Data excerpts
----------
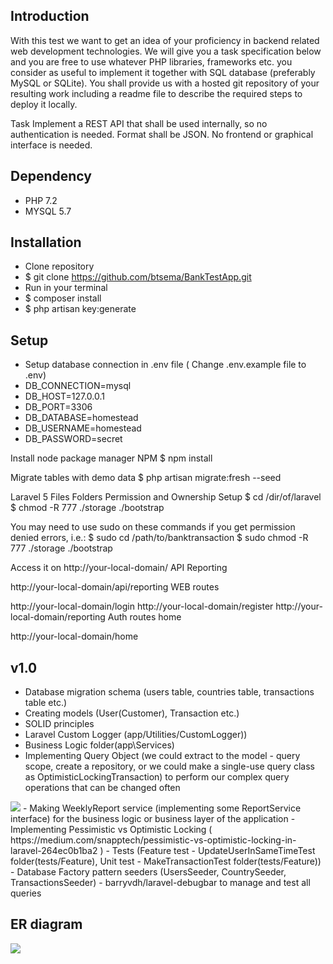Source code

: ## Introduction
With this test we want to get an idea of your proficiency in backend related web development technologies. We will give you a task specification below and you are free to use whatever PHP libraries, frameworks etc. you consider as useful to implement it together with SQL database (preferably MySQL or SQLite). You shall provide us with a hosted git repository of your resulting work including a readme file to describe the required steps to deploy it locally.

Task
Implement a REST API that shall be used internally, so no authentication is needed. Format shall be JSON. No front­end or graphical interface is needed.

## Dependency

- PHP 7.2
- MYSQL 5.7

## Installation
- Clone repository
- $ git clone https://github.com/btsema/BankTestApp.git
- Run in your terminal
- $ composer install
- $ php artisan key:generate

## Setup
- Setup database connection in .env file ( Change .env.example file to .env)
- DB_CONNECTION=mysql
- DB_HOST=127.0.0.1
- DB_PORT=3306
- DB_DATABASE=homestead
- DB_USERNAME=homestead
- DB_PASSWORD=secret

Install node package manager NPM
$ npm install

Migrate tables with demo data
$ php artisan migrate:fresh --seed

Laravel 5 Files Folders Permission and Ownership Setup
$ cd /dir/of/laravel
$ chmod -R 777 ./storage ./bootstrap

You may need to use sudo on these commands if you get permission denied errors, i.e.:
$ sudo cd /path/to/banktransaction
$ sudo chmod -R 777 ./storage ./bootstrap

Access it on
http://your-local-domain/
API Reporting

http://your-local-domain/api/reporting
WEB routes

http://your-local-domain/login
http://your-local-domain/register
http://your-local-domain/reporting
Auth routes home

http://your-local-domain/home

## v1.0

- Database migration schema (users table, countries table, transactions table etc.)
- Creating models (User(Customer), Transaction etc.)
- SOLID principles
- Laravel Custom Logger (app/Utilities/CustomLogger))
- Business Logic folder(app\Services)
- Implementing Query Object (we could extract to the model - query scope, create a repository, or we could make a single-use query class as OptimisticLockingTransaction) to perform our complex query operations that can be changed often 
<img src="https://raw.githubusercontent.com/btsema/BankTestApp/master/query.png"/>
- Making WeeklyReport service (implementing some ReportService interface) for the business logic or business layer of the application
- Implementing Pessimistic vs Optimistic Locking ( https://medium.com/snapptech/pessimistic-vs-optimistic-locking-in-laravel-264ec0b1ba2 )
- Tests (Feature test - UpdateUserInSameTimeTest folder(tests/Feature), Unit test - MakeTransactionTest folder(tests/Feature))
- Database Factory pattern seeders (UsersSeeder, CountrySeeder, TransactionsSeeder)
- barryvdh/laravel-debugbar to manage and test all queries

## ER diagram
<img src="https://raw.githubusercontent.com/btsema/BankTestApp/master/er.png"/>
----------
▶ [What you have to do] Scan the records above, then copy out each line that mentions "btsema".

▶ [Solved problem]
- $ git clone https://github.com/btsema/BankTestApp.git
<img src="https://raw.githubusercontent.com/btsema/BankTestApp/master/query.png"/>
<img src="https://raw.githubusercontent.com/btsema/BankTestApp/master/er.png"/>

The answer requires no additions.